After the general information on statistics and culture, we finally come to the country by country list of places you might consider and a short list of places not to consider (Somalia, Chad, Haiti, Sudan and a few other notable places best avoided). For each of the sixty countries listed, there’s an info box about climate, form of government, population, currency, major languages and religious groups, ethnic groups and a comparative cost of living. That’s followed by a overview of “living there” including a bit more on governance, quality of infrastructure and internet, healthcare cost and quality, how likely it is that you might be able to work there, the tax situation, and a bit about crime, whether or not you can buy real estate, and whether abortion is permitted as well as gun control and marijuana laws. Something I found a bit troubling in spots is the snippet on “Women’s Issues.” While it’s certainly worth knowing if you might be taking yourself (or your wife or daughter) to someplace rife with sexual harassment, I think that stating “Domestic violence is a problem in Aboriginal communities” in Australia seems to imply that the European descended folks are all peaceable and well-behaved.  The section on “Moving There” goes a bit more deeply into who can/can’t take up residence in the country. Sadly, just about anywhere I would consider going won’t take me unless I win a sweepstakes or lottery (and I’d need to anyway in order to afford the cost of living in those places).

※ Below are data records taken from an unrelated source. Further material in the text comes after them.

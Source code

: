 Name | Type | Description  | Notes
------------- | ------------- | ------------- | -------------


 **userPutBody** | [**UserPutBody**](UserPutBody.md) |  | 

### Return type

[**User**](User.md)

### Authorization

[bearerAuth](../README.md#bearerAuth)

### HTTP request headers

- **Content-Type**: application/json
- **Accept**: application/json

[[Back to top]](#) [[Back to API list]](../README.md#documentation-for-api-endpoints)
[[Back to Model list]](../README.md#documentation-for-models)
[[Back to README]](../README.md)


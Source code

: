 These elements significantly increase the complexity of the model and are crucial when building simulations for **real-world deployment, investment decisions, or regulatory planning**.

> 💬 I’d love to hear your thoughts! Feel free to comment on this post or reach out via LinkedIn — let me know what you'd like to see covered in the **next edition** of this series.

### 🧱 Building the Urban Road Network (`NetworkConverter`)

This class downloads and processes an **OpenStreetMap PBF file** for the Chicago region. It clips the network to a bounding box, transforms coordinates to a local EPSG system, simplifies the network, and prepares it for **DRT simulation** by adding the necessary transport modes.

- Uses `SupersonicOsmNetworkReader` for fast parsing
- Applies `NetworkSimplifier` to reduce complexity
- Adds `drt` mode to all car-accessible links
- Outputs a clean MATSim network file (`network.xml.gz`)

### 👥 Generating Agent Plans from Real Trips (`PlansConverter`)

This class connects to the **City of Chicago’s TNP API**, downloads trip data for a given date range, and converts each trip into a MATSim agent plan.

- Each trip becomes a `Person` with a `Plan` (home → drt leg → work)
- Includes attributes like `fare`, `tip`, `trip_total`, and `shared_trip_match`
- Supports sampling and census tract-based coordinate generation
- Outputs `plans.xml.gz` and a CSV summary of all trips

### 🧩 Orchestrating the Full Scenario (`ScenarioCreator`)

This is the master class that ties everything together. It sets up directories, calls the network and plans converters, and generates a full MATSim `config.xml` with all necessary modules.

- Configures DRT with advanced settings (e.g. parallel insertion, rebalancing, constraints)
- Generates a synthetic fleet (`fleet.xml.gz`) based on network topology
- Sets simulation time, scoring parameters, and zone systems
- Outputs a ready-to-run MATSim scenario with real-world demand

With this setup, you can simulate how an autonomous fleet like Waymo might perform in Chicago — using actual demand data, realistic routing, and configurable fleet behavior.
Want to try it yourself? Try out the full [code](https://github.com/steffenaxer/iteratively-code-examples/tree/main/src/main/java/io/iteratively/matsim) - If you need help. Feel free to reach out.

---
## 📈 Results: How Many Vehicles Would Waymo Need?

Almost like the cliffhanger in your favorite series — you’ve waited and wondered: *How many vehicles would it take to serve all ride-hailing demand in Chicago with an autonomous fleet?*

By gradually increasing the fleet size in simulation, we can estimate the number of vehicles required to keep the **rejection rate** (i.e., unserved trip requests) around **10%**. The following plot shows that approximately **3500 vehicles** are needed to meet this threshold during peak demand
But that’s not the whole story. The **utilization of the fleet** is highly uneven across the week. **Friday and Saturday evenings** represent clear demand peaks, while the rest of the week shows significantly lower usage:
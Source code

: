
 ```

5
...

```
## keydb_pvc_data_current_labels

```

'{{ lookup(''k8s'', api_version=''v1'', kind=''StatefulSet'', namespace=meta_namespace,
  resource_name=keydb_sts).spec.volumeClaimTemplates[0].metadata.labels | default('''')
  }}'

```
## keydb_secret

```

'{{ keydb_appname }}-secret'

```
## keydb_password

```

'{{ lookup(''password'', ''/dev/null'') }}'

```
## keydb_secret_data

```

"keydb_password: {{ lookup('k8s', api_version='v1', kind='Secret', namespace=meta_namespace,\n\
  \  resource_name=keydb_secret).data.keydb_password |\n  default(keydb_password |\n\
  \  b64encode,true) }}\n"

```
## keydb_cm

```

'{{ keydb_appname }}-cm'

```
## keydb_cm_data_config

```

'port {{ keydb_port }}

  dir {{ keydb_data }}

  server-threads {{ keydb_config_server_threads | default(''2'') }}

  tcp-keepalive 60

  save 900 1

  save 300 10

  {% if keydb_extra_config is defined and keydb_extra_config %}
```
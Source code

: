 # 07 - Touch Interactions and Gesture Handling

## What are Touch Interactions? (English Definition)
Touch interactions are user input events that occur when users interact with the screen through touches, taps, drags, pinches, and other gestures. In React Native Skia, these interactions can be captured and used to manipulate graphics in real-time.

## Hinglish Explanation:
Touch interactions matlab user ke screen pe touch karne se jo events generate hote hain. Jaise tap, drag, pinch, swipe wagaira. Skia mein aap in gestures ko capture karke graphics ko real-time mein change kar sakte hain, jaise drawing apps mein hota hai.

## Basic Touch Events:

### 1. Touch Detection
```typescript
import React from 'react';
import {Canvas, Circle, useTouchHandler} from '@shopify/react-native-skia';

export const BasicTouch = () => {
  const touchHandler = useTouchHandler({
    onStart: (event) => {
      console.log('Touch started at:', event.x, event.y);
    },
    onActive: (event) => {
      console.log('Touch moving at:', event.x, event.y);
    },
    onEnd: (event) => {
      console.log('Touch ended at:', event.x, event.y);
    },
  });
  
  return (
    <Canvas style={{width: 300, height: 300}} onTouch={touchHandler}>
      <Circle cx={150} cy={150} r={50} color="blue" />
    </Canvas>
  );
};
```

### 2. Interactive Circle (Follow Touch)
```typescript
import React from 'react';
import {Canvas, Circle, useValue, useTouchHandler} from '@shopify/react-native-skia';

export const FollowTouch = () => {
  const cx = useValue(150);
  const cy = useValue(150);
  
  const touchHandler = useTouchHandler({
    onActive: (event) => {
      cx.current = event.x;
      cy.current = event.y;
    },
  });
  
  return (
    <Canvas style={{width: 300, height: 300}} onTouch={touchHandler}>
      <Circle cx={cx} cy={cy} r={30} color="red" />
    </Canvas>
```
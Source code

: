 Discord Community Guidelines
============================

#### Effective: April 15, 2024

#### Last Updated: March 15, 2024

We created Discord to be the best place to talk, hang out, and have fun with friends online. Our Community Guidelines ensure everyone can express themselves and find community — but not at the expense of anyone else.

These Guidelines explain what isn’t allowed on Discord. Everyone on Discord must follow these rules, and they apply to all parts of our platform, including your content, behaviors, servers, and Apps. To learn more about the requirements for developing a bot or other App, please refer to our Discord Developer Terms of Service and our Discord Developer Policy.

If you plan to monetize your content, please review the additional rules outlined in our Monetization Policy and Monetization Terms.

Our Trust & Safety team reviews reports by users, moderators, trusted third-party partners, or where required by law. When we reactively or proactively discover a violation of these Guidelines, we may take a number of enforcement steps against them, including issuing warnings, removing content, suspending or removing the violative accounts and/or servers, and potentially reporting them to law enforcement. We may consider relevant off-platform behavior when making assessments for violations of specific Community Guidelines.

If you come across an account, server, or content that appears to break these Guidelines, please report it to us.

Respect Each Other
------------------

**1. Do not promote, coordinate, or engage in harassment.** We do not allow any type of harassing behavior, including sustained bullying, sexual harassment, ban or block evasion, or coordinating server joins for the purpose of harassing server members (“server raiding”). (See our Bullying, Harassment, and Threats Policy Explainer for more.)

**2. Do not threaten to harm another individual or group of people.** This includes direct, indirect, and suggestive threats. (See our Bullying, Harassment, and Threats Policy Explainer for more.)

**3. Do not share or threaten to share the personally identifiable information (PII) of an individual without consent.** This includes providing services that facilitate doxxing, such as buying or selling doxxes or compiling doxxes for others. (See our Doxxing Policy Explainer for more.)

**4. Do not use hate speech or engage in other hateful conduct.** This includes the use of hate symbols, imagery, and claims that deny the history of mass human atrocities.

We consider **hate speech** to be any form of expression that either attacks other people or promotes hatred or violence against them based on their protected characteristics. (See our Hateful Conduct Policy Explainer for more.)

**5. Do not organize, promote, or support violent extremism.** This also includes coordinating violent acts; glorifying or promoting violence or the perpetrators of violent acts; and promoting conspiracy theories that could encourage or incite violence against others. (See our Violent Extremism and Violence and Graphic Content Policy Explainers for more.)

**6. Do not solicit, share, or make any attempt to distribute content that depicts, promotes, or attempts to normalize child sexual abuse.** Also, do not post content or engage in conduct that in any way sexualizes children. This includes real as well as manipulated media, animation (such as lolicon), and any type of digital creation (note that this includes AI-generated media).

By the way, if you’re interested in high-tailing it out of the country to avoid the long arm of the law, there’s a list of countries with no extradition treaty with the U.S. The book concludes with a section on web resources for up-to-date and more in-depth information for those who are more than merely curious about becoming an expat. At any rate, whether merely curious or itching to get overseas, you’ll find plenty to inform yourself with here.